Peel and grate the garlic (or use a garlic press). Pop a deep saucepan (with a tight-fitting lid) on medium heat. Melt in the butter (see pantry for amount).

When hot, add half the garlic and stir-fry for 1 min.

Stir in the rice until coated, 1 min. Add ¼ tsp salt and the water for the rice (see pantry for amount) and bring to the boil.

Once boiling, turn the heat down to medium and cover with the lid. Leave to cook for 10 mins, then remove the pan from the heat (still covered) and leave to the side for another 10 mins or until ready to serve (the rice will continue to cook in its own steam).

Prep Time
2

Meanwhile, cut the Tenderstem® broccoli into thirds. 

Halve the bell pepper and discard the core and seeds. Chop into 2cm chunks.

Get Frying
3

Heat a drizzle of oil in a large frying pan on medium-high heat.

Once hot, add the Tenderstem® and pepper chunks and stir-fry for 2-3 mins. Add a splash of water, then cover with a lid (or foil) and allow to cook until tender, 4-6 mins more.

Stir in the remaining garlic and fry until fragrant, 1 min. Season with salt and pepper.

Transfer the veg to a bowl and cover with a lid or foil to keep warm.

Prawn Time
4

While the veg fries, drain the prawns.

Add the prawns, cornflour and Indonesian style spice mix to a medium bowl. Season with salt and pepper, then toss together to coat the prawns. IMPORTANT: Wash your hands and equipment after handling raw prawns.

Once the veg has been transferred to a bowl, give the frying pan a quick wipe.

Make the Sauce
5

Return the frying pan to a high heat with a drizzle of oil

Once hot, add the prawns and fry until slightly crispy, 4-5 mins. Turn frequently to ensure it doesn't burn. Season with salt and pepper. IMPORTANT: The prawns are cooked when pink on the outside and opaque in the middle.

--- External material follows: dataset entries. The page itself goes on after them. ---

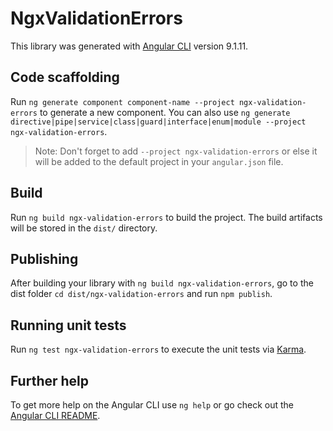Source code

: # NgxValidationErrors

This library was generated with [Angular CLI](https://github.com/angular/angular-cli) version 9.1.11.

## Code scaffolding

Run `ng generate component component-name --project ngx-validation-errors` to generate a new component. You can also use `ng generate directive|pipe|service|class|guard|interface|enum|module --project ngx-validation-errors`.
> Note: Don't forget to add `--project ngx-validation-errors` or else it will be added to the default project in your `angular.json` file. 

## Build

Run `ng build ngx-validation-errors` to build the project. The build artifacts will be stored in the `dist/` directory.

## Publishing

After building your library with `ng build ngx-validation-errors`, go to the dist folder `cd dist/ngx-validation-errors` and run `npm publish`.

## Running unit tests

Run `ng test ngx-validation-errors` to execute the unit tests via [Karma](https://karma-runner.github.io).

## Further help

To get more help on the Angular CLI use `ng help` or go check out the [Angular CLI README](https://github.com/angular/angular-cli/blob/master/README.md).
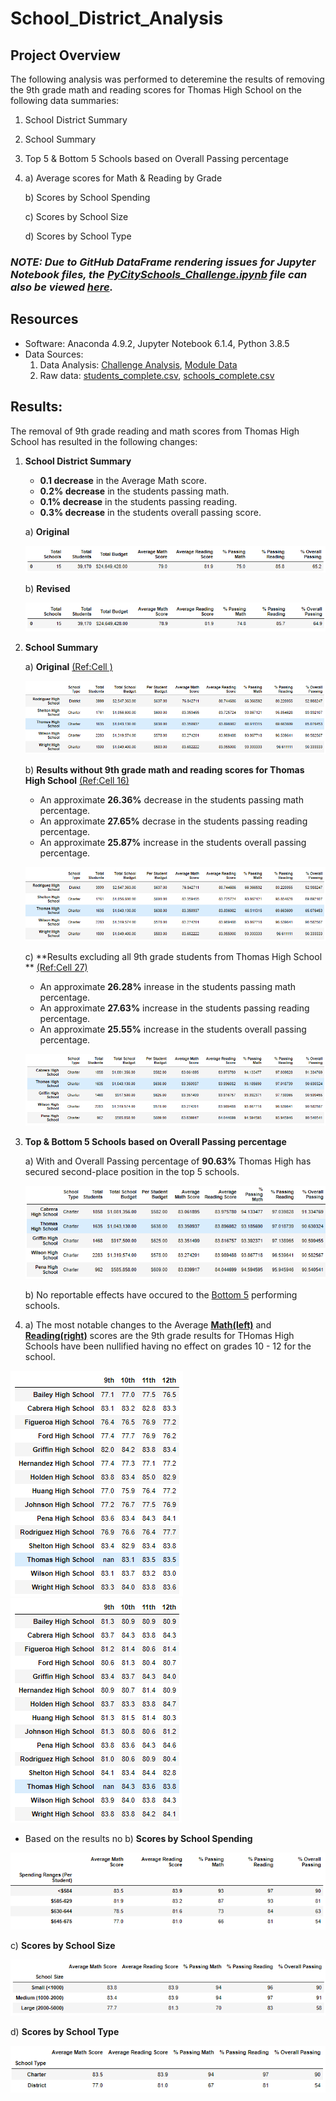 # School_District_Analysis

## Project Overview

The following analysis was performed to deteremine the results of removing the 9th grade math and reading scores for Thomas High School on the following data summaries:

1. School District Summary
2. School Summary
3. Top 5 & Bottom 5 Schools based on Overall Passing percentage
4. a) Average scores for Math & Reading by Grade
   
   b) Scores by School Spending
   
   c) Scores by School Size
   
   d) Scores by School Type

### ***NOTE: Due to GitHub DataFrame rendering issues for Jupyter Notebook files, the [PyCitySchools_Challenge.ipynb](PyCitySchools_Challenge.ipynb) file can also be viewed [here](https://nbviewer.jupyter.org/github/joshb738/School_District_Analysis/blob/main/PyCitySchools_Challenge.ipynb).***

## Resources 
- Software: Anaconda 4.9.2, Jupyter Notebook 6.1.4, Python 3.8.5
- Data Sources: 
   1. Data Analysis: [Challenge Analysis](PyCitySchools_Challenge.ipynb), [Module Data](PyCitySchools.ipynb)
   2. Raw data: [students_complete.csv](Resources/students_complete.csv), [schools_complete.csv](Resources/schools_complete.csv)

## Results: 

The removal of 9th grade reading and math scores from Thomas High School has resulted in the following changes:  

1. **School District Summary**
   - **0.1 decrease** in the Average Math score.
   - **0.2% decrease** in the students passing math.
   - **0.1% decrease** in the students passing reading.
   - **0.3% decrease** in the students overall passing score.
   
   a) **Original**
   <p align="left">
   <img src="Resources/district_summary_original.PNG">
   </p>
   
   b) **Revised**    
   <p align="left">
   <img src="Resources/district_summary_revised.PNG">
   </p>
   
2. **School Summary**
   
   a) **Original**   [(Ref:Cell )](https://nbviewer.jupyter.org/github/joshb738/School_District_Analysis/blob/main/PyCitySchools.ipynb)
   
   <p align="left">
   <img src="Resources/per_school_summary_original.PNG">
   </p>
   
   b) **Results without 9th grade math and reading scores for Thomas High School**   [(Ref:Cell 16)](https://nbviewer.jupyter.org/github/joshb738/School_District_Analysis/blob/main/PyCitySchools_Challenge.ipynb)
   
   - An approximate **26.36%** decrease in the students passing math percentage.
   - An approximate **27.65%** decrase in the students passing reading percentage.
   - An approximate **25.87%** increase in the students overall passing percentage. 
   
   <p align="left">
   <img src="Resources/per_school_summary_WOTHS9.PNG">
   </p>
   
   c) **Results excluding all 9th grade students from Thomas High School  **    [(Ref:Cell 27)](https://nbviewer.jupyter.org/github/joshb738/School_District_Analysis/blob/main/PyCitySchools_Challenge.ipynb)
   
   - An approximate **26.28%** inrease in the students passing math percentage.
   - An approximate **27.63%** increase in the students passing reading percentage.
   - An approximate **25.55%** increase in the students overall passing percentage. 
   
   <p align="left">
   <img src="Resources/per_school_summary_revised1.PNG">
   </p>

3. **Top & Bottom 5 Schools based on Overall Passing percentage**
   
   a) With and Overall Passing percentage of **90.63%** Thomas High has secured second-place position in the top 5 schools.
   
   <p align="left">
   <img src="Resources/top5_schools_revised.PNG">
   </p>
   
   b) No reportable effects have occured to the [Bottom 5](Resources/bottom5_schools_revised.PNG) performing schools.
   
4. a) The most notable changes to the Average [**Math(left)**](Resources/average_math_score_revised.PNG) and [**Reading(right)**](Resources/average_reading_score_revised.PNG) scores are the 9th grade results for THomas High Schools have been nullified having no effect on grades 10 - 12 for the school.
  
  <img src="Resources/average_math_score_revised.PNG"> <img src="Resources/average_reading_score_revised.PNG">
   
  - Based on the results no 
   b) **Scores by School Spending**
   <p align="left">
   <img src="Resources/scores_spending_summary.PNG">
   </p>
   
   c) **Scores by School Size**
   <p align="left">
   <img src="Resources/scores_size_summary.PNG">
   </p>
   
   d) **Scores by School Type**
   <p align="left">
   <img src="Resources/scores_type_summary.PNG">
   </p>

Once fried, stir in the hoisin sauce, rice vinegar, honey and water for the sauce (see pantry for amount). Bring to a boil, then reduce the heat and simmer until thickened, 2-3 mins. TIP: If your honey has hardened, put the sachet in a bowl of hot water for 1 min to loosen.

Add a splash of water if the sauce is a little too thick. 

Serve
6

Share the garlic butter rice between your serving bowls.

Top with the veg and spoon over the prawns and sauce.

Finish by drizzling on mayo (see pantry for amount) and sprinkling over the crispy onions.